Which is where we find Cullen Jones.  There he was, with all that speed and potential. . . and he finishes third.  A few times.  So he’ll be on the relay team, like Maritza in 2004.  Btw, when I was scouring the  internet looking for proof that our local girl, Brianne Powers was actually going to the Olympic trials, I found that Maritza Correria was # 3 in the 100 M free,  time-wise.  I was doubly disappointed that she retired in May.  And where was Brielle White?

It must be awfully frustrating to be a pioneer.  I heard that Anthony Ervin, who’s credited as the first African-American man to make the Olympic team has said, “I don’t look black anyway.”  Which is true enough.  And although he tied with Gary Hall, Jr. in the 50 free for gold in 2000, Ervin is more lauded as being black, while Hall jr. is lauded for being a decorated swimmer.

It must have been like that for the early basketball/baseball/football integrators.  Nobody thinks anything of a black man excelling in basketball anymore.  That probably wasn’t the case in the early days of that sport’s integration.
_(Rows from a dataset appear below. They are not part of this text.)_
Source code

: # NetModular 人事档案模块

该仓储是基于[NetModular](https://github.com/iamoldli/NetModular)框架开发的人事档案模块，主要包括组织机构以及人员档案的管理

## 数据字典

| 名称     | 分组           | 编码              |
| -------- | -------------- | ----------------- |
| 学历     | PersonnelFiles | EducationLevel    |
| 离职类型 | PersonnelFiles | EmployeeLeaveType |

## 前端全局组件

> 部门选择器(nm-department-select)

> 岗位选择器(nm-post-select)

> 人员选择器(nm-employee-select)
So now it’s up to the kids in the swim clubs to keep plugging away.  We knew a determined black swimmer in our local club.  I wouldn’t be surprised to see Kiya Mitchell make a big splash nationally in a few years.  And Kalamazoo is far from a black city.

So it starts with these pioneers.  And then others get the glint in their eye about swimming.  And maybe black folks can get a glimpse of a different life, and escape generational poverty.

And America has a chance at remaining dominant in swimming in the years to come.